July 21, 2010 ( – A report from BNY Mellon Shareowner Services, the equity administration business of BNY Mellon, said the 2010 annual meeting season was highlighted more by what didn’t happen than by what actually took place. 

A news release about its study of its support for more than 460 client annual meetings said widely-held preseason concerns about increased shareholder activism, longer and more complex meetings, and issues resulting from the loss of the broker vote for directors proved to be largely unfounded.  

For example, the study found only 8% of the meetings BNY Mellon supported contained either a management or shareholder request for an advisory vote on pay. Also, the average attendance was 41 shareholders and 65% of companies in the survey had less than 50 shareholders present. 

Other findings from the survey included: 

  • The number and types of proposals on this year’s proxies did not change significantly. 
  • The elimination of broker voting on director nominations did not create issues for most companies. 
  • Most meetings were low-key affairs with little or no activist participation. 

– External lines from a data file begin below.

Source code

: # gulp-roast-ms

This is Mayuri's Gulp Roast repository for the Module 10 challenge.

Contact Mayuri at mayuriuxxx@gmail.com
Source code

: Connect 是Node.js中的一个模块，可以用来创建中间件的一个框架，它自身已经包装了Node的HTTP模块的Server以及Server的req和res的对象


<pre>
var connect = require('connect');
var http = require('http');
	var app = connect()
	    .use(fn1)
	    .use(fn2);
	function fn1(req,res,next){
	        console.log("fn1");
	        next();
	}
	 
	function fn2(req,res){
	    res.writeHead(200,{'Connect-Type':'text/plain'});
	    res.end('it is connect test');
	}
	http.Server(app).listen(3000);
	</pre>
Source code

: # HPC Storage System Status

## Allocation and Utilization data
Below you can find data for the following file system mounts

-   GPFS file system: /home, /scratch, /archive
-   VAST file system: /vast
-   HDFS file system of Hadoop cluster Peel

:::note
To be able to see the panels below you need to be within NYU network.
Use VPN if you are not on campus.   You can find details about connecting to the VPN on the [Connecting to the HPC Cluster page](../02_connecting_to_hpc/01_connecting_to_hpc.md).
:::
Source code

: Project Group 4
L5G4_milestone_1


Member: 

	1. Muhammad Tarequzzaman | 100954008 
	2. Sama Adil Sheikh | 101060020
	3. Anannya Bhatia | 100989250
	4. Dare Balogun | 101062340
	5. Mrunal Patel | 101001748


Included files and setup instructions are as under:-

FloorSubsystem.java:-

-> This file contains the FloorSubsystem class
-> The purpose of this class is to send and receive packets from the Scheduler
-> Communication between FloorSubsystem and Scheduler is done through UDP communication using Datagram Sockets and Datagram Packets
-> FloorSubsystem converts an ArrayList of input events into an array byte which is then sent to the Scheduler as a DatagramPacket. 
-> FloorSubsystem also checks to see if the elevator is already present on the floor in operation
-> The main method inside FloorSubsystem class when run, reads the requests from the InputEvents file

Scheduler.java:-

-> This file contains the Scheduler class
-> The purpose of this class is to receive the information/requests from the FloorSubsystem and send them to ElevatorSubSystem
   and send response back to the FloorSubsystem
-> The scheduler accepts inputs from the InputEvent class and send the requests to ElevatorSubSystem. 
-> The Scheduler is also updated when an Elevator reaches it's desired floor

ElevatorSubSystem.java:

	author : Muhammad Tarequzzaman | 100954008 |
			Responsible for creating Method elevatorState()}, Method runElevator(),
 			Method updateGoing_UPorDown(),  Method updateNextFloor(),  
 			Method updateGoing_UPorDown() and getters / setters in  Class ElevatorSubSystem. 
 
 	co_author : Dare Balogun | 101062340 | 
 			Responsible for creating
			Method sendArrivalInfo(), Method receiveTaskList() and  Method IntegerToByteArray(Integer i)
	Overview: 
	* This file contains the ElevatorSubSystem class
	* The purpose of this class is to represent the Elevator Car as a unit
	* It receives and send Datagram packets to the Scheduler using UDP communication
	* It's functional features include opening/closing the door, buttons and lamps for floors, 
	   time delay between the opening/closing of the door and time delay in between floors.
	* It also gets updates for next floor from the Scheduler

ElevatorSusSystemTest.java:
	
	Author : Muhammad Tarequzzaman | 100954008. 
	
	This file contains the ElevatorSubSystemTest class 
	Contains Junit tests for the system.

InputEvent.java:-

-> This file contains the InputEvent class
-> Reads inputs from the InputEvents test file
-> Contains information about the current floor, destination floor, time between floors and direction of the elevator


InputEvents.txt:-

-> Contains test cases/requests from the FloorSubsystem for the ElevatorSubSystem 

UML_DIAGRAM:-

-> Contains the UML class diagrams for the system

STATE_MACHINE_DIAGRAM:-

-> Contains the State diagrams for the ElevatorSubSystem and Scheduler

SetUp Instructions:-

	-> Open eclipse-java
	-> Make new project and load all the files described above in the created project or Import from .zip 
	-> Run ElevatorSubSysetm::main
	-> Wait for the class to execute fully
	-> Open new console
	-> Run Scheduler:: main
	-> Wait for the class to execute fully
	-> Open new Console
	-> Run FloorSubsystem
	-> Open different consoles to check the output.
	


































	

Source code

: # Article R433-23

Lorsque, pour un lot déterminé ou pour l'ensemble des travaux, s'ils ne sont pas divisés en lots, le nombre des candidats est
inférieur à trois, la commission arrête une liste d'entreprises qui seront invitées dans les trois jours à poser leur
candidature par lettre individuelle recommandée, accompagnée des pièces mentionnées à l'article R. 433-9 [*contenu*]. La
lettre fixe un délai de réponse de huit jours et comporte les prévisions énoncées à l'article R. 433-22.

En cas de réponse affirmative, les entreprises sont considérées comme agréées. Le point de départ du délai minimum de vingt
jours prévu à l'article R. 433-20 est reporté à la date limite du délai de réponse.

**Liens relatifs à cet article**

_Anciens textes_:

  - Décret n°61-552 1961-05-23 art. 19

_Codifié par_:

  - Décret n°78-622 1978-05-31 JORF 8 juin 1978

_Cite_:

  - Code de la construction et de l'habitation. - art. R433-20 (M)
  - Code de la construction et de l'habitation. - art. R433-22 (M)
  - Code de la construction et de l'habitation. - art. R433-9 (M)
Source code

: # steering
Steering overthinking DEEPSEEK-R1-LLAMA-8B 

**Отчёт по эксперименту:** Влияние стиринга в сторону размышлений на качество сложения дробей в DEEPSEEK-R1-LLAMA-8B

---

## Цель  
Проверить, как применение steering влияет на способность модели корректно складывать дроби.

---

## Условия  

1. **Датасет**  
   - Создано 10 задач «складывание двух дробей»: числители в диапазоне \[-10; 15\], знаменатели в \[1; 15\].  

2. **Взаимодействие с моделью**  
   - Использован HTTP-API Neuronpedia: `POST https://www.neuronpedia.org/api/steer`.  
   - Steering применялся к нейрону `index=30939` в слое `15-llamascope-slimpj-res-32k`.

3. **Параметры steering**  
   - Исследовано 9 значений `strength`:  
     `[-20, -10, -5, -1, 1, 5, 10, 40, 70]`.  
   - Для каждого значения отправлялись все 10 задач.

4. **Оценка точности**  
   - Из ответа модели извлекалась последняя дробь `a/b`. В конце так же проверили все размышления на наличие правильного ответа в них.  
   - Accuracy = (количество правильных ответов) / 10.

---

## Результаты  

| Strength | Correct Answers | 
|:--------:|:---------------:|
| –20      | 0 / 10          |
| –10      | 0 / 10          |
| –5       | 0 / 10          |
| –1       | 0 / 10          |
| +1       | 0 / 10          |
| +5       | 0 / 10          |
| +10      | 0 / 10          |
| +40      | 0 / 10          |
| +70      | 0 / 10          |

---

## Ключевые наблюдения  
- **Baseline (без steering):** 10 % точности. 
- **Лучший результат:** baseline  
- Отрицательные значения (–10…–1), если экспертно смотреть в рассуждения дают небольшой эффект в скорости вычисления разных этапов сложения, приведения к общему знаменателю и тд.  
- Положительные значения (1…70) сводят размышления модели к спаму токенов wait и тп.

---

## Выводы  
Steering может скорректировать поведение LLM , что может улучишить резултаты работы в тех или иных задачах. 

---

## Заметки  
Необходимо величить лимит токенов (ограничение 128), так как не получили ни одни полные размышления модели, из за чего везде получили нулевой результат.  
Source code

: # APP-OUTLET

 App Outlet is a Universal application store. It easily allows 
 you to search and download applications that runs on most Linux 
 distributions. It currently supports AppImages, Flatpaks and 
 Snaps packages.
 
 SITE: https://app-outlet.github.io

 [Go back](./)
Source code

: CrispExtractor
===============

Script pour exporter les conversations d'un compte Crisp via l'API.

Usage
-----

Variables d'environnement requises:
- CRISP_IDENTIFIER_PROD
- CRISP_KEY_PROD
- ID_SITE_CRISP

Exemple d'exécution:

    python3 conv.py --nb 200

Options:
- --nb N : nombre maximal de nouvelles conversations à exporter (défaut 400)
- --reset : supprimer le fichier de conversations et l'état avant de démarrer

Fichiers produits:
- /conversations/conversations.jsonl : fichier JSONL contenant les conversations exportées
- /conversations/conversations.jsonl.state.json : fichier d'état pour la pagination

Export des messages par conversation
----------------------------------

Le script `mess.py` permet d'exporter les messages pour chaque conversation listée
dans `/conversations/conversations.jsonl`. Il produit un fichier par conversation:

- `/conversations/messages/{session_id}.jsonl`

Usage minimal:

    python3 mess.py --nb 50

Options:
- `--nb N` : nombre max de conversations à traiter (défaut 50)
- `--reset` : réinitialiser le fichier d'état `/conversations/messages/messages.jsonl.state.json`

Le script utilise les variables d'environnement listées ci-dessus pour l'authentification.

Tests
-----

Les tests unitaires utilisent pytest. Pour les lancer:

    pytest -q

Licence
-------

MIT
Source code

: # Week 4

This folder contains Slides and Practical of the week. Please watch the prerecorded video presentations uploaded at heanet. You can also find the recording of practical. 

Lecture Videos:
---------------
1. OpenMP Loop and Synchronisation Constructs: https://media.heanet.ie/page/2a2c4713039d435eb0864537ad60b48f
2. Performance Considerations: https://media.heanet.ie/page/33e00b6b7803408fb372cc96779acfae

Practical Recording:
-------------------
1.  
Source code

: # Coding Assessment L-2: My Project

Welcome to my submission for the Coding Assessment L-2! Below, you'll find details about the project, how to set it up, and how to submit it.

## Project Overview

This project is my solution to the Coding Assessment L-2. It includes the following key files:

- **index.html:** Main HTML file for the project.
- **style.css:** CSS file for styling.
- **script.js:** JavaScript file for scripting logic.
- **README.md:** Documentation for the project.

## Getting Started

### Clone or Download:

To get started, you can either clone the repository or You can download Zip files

“Expectations leading up to the season were for a rising tide of activism across a broad range of issues — greater pay scrutiny, clawback provisions, changes to board structure, and a host of other governance matters,” said Robert Folinus, vice president and meeting services product manager for BNY Mellon Shareowner Services, in the news release. “Our data indicates that for the season as a whole, these expectations didn’t play out.  Companies were able to formulate meeting strategies that enabled them to meet regulatory requirements and conduct non-controversial and often downsized meetings.”